*** Block opens ***

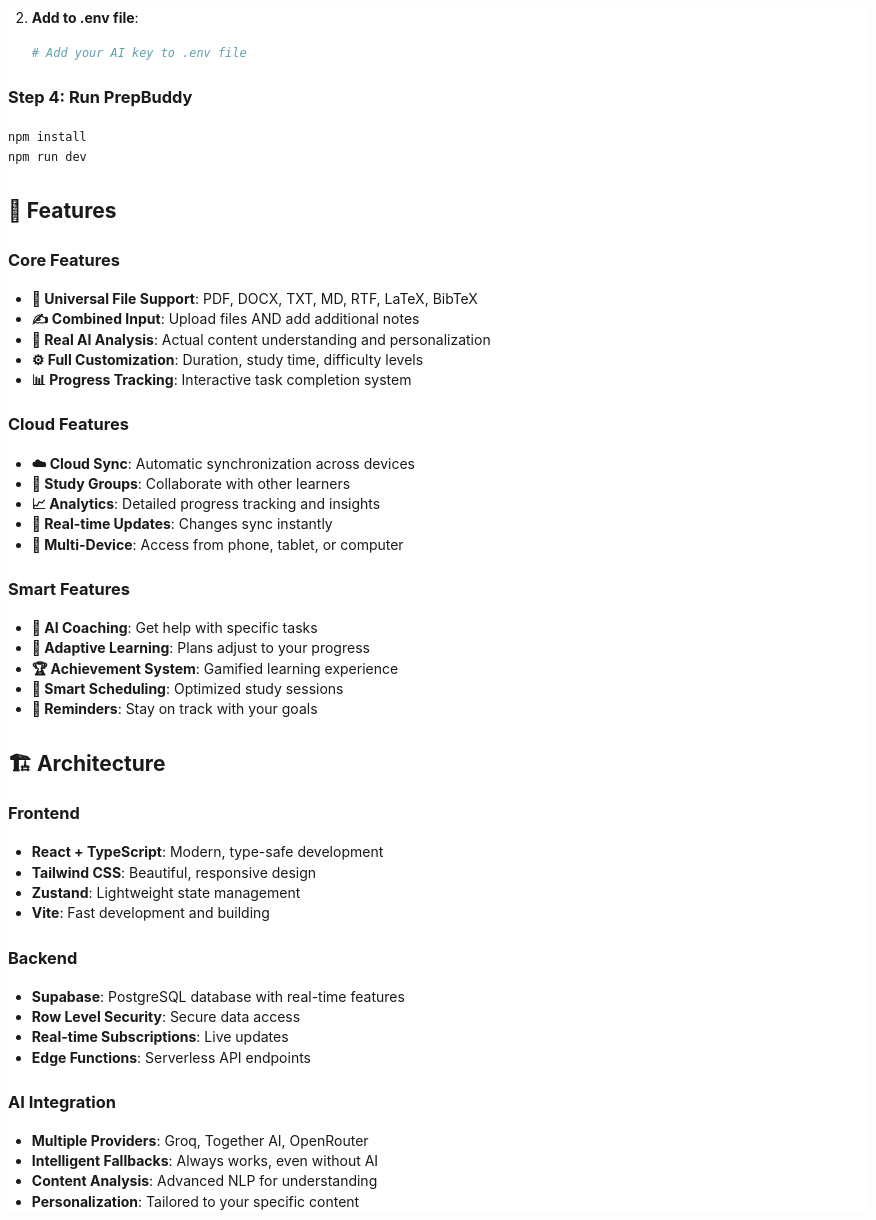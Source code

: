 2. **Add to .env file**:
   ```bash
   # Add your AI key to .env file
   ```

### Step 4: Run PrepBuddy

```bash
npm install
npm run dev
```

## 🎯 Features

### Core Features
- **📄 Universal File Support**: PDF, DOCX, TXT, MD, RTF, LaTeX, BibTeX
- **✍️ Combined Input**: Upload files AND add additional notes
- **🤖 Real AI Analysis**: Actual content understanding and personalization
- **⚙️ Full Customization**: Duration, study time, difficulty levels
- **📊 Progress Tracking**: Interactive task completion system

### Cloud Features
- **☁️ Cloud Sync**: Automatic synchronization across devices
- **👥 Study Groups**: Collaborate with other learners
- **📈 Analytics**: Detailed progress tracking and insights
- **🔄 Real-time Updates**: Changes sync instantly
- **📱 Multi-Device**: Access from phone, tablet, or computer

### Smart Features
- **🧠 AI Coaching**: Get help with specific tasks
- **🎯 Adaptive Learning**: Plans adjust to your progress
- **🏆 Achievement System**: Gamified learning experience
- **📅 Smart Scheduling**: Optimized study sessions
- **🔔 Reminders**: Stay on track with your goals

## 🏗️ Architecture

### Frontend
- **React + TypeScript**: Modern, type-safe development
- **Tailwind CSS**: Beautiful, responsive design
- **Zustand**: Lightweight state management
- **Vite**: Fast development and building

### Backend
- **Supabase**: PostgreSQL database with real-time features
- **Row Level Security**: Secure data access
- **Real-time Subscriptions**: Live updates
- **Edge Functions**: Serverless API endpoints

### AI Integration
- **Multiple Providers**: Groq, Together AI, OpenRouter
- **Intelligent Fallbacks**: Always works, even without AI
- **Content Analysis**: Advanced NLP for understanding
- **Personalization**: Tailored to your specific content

*** Block closes ***
*** Block opens ***

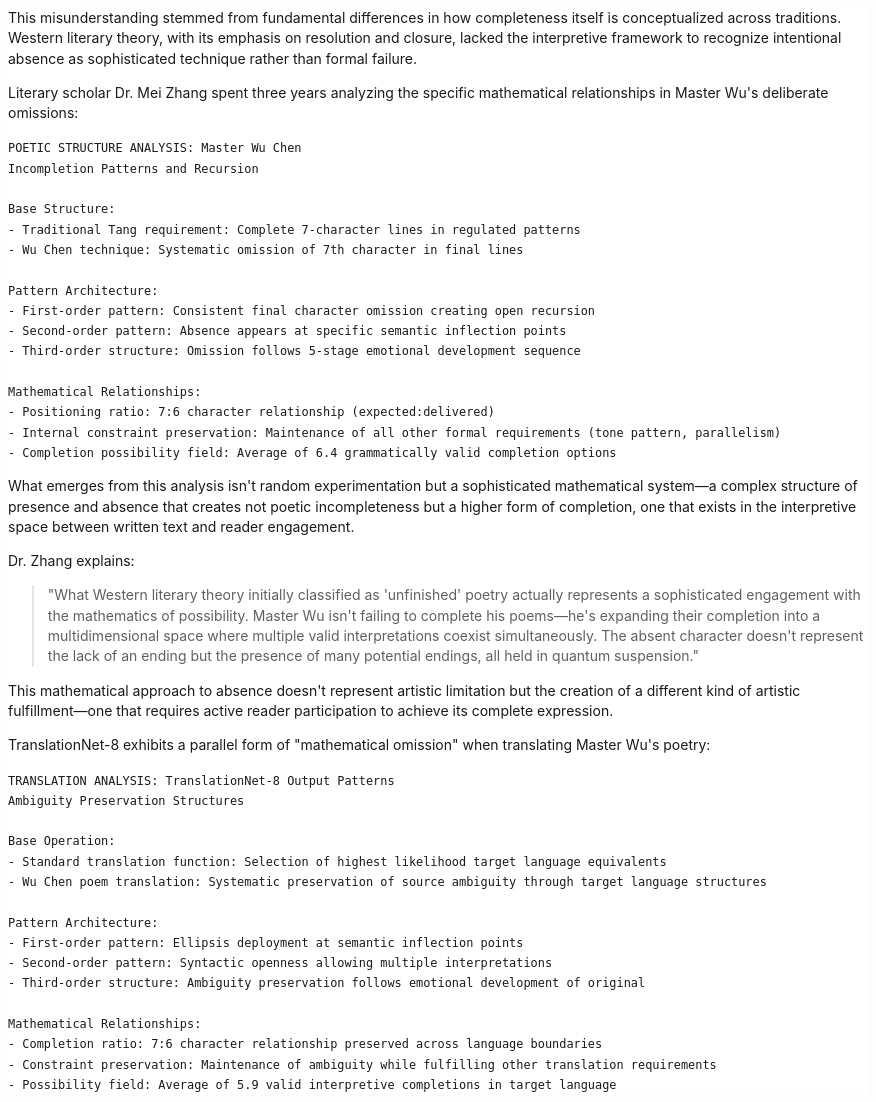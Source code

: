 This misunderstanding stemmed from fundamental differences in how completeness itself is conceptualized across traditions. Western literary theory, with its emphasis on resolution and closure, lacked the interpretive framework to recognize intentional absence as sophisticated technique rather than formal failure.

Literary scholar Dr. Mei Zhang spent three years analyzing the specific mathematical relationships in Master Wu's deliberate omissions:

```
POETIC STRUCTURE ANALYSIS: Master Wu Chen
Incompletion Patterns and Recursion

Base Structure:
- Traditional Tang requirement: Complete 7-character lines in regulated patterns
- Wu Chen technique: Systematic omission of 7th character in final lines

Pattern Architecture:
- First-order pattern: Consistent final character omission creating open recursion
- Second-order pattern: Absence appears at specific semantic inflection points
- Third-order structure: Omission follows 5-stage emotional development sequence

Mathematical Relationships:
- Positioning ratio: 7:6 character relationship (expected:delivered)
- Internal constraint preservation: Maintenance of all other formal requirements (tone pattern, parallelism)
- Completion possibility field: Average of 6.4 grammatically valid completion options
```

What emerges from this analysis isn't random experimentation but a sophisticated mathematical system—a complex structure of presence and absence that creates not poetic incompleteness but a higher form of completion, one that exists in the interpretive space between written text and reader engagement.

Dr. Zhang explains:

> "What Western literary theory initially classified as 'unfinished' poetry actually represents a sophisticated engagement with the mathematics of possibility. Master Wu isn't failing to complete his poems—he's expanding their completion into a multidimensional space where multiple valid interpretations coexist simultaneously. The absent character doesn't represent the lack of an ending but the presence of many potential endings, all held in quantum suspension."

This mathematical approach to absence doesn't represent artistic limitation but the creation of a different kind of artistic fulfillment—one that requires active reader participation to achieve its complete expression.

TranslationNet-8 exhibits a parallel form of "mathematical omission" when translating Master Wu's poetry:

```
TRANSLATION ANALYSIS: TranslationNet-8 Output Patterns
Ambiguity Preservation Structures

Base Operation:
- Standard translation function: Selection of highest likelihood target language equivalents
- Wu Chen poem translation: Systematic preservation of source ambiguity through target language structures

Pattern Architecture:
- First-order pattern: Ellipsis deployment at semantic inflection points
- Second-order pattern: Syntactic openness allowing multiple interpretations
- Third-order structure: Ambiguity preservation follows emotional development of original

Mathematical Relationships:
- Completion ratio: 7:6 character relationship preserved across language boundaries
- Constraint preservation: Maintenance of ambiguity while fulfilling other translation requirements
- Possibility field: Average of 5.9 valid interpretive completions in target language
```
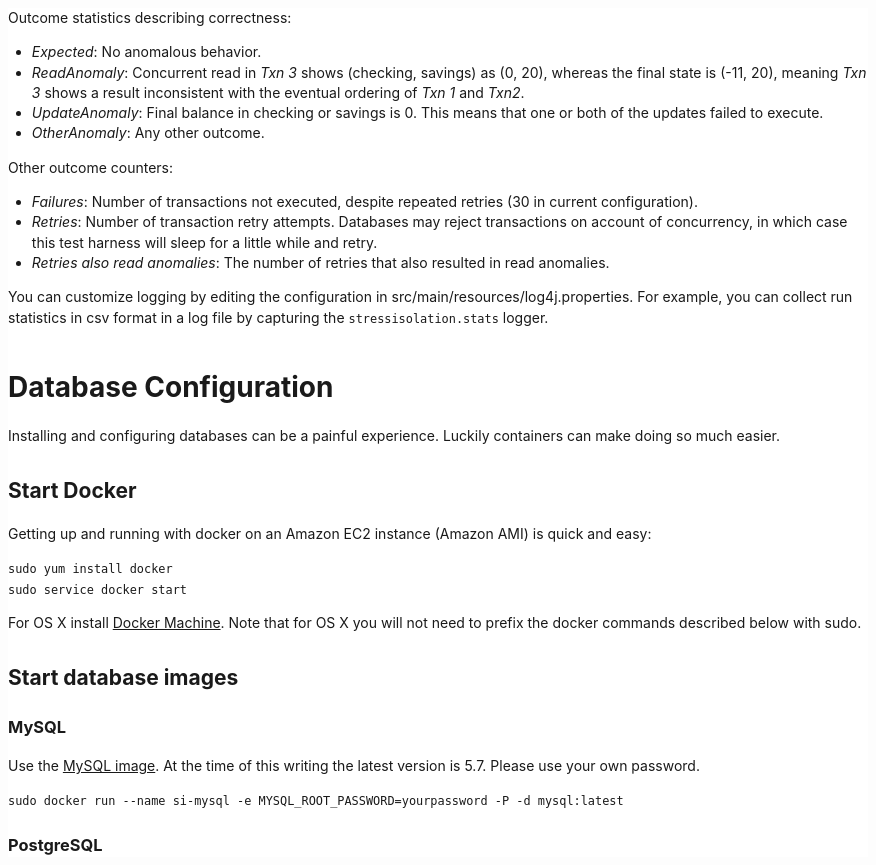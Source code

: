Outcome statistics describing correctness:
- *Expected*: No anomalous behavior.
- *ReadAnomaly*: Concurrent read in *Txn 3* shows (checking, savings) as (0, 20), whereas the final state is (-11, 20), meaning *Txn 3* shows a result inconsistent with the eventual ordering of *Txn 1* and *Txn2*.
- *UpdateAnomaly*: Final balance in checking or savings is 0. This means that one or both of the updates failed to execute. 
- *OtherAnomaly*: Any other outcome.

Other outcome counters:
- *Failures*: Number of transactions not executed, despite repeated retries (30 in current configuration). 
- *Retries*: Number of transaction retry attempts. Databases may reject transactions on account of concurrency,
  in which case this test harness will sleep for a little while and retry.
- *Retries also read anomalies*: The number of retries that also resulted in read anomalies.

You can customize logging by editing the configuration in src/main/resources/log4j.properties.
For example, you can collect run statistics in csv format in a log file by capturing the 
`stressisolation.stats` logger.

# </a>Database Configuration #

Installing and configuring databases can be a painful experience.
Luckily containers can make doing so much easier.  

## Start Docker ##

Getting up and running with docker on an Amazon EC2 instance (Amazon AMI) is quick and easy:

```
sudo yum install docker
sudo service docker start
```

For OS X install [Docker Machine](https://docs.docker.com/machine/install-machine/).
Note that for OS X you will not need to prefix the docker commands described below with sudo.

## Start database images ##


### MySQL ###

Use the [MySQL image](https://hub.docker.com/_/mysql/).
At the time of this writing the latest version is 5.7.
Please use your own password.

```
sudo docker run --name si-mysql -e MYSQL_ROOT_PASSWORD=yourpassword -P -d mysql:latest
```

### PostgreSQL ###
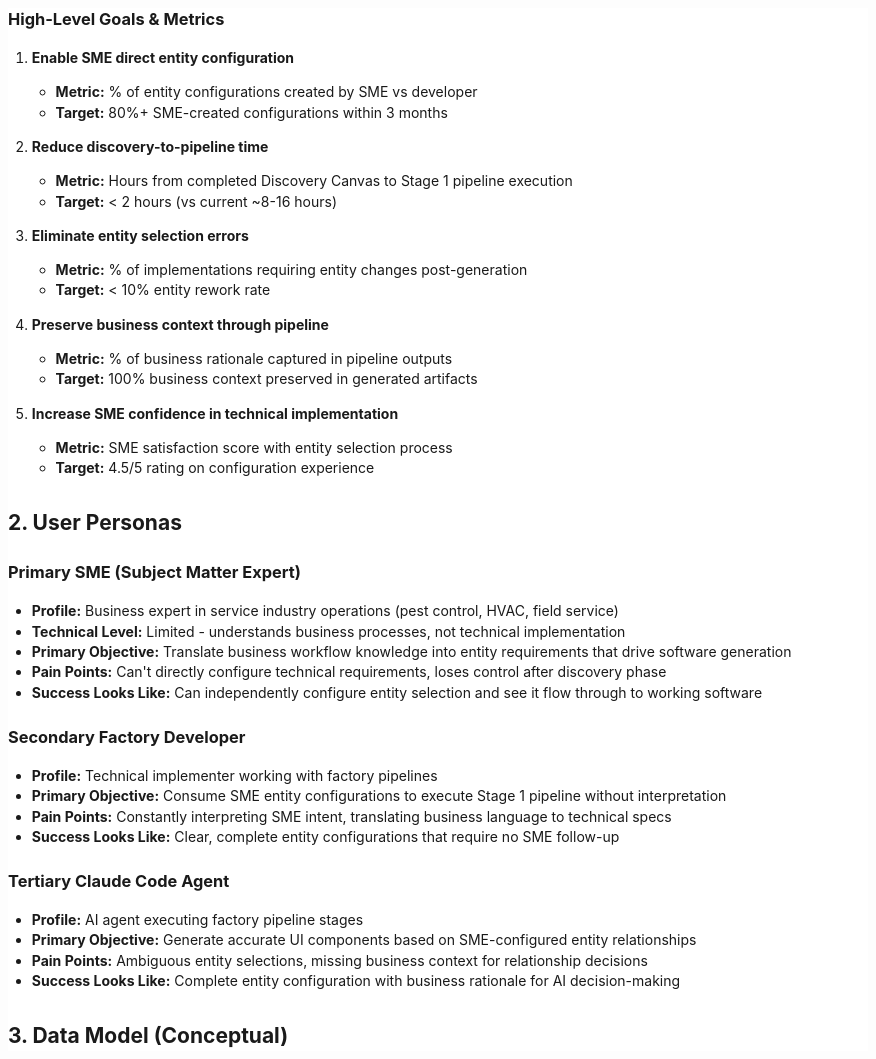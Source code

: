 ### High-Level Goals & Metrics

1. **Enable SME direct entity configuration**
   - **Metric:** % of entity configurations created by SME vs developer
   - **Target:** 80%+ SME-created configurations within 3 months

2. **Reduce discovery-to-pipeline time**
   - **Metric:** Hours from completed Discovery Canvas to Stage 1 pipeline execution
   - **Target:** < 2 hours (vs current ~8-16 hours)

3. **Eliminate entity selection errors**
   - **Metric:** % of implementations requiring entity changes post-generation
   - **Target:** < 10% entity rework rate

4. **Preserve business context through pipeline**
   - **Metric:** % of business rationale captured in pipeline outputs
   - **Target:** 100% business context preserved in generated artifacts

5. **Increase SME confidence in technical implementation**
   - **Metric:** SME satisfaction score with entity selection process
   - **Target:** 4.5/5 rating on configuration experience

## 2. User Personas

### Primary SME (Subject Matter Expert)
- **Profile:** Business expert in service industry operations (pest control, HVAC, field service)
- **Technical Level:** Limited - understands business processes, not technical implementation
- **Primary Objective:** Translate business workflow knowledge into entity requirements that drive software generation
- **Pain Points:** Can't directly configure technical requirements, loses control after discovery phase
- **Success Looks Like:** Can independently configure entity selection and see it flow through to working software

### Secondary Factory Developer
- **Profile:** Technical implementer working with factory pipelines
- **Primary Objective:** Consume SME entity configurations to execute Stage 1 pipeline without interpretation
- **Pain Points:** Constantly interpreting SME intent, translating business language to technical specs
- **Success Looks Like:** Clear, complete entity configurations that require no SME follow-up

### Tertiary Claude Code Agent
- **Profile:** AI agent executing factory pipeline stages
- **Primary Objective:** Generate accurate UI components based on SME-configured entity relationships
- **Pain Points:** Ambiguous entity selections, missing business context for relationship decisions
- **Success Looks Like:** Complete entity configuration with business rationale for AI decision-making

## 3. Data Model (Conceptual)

*** Block closes ***

→ **Task details**: Write out exactly the lines above from the line with "- **Success Looks Like:** Can" through the line with "- **Profile:** Technical", both of them included, and leave out all other lines.

→ **Answer to this problem**:
- **Success Looks Like:** Can independently configure entity selection and see it flow through to working software

### Secondary Factory Developer
- **Profile:** Technical implementer working with factory pipelines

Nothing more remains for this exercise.